--- PROVIDED RECORDS Enclosed Below ---
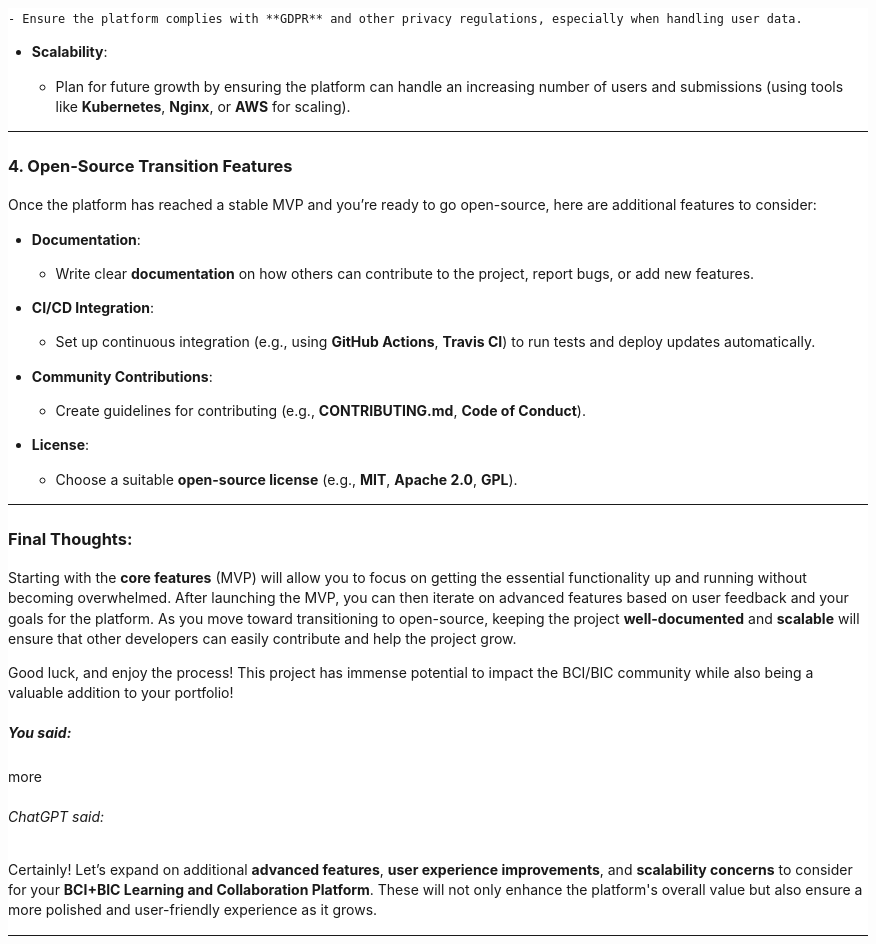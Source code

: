     - Ensure the platform complies with **GDPR** and other privacy regulations, especially when handling user data.
        
- **Scalability**:
    
    - Plan for future growth by ensuring the platform can handle an increasing number of users and submissions (using tools like **Kubernetes**, **Nginx**, or **AWS** for scaling).
        

---

### **4. Open-Source Transition Features**

Once the platform has reached a stable MVP and you’re ready to go open-source, here are additional features to consider:

- **Documentation**:
    
    - Write clear **documentation** on how others can contribute to the project, report bugs, or add new features.
        
- **CI/CD Integration**:
    
    - Set up continuous integration (e.g., using **GitHub Actions**, **Travis CI**) to run tests and deploy updates automatically.
        
- **Community Contributions**:
    
    - Create guidelines for contributing (e.g., **CONTRIBUTING.md**, **Code of Conduct**).
        
- **License**:
    
    - Choose a suitable **open-source license** (e.g., **MIT**, **Apache 2.0**, **GPL**).
        

---

### **Final Thoughts:**

Starting with the **core features** (MVP) will allow you to focus on getting the essential functionality up and running without becoming overwhelmed. After launching the MVP, you can then iterate on advanced features based on user feedback and your goals for the platform. As you move toward transitioning to open-source, keeping the project **well-documented** and **scalable** will ensure that other developers can easily contribute and help the project grow.

Good luck, and enjoy the process! This project has immense potential to impact the BCI/BIC community while also being a valuable addition to your portfolio!

##### You said:

more

###### ChatGPT said:

Certainly! Let’s expand on additional **advanced features**, **user experience improvements**, and **scalability concerns** to consider for your **BCI+BIC Learning and Collaboration Platform**. These will not only enhance the platform's overall value but also ensure a more polished and user-friendly experience as it grows.

---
--- End of Enclosed PROVIDED RECORDS ---
Your answer should be the exact lines above from the one with "- Set up continuous" through the one with "### **Final Thoughts:**", both included, and nothing besides.

    - Set up continuous integration (e.g., using **GitHub Actions**, **Travis CI**) to run tests and deploy updates automatically.
        
- **Community Contributions**:
    
    - Create guidelines for contributing (e.g., **CONTRIBUTING.md**, **Code of Conduct**).
        
- **License**:
    
    - Choose a suitable **open-source license** (e.g., **MIT**, **Apache 2.0**, **GPL**).
        

---

### **Final Thoughts:**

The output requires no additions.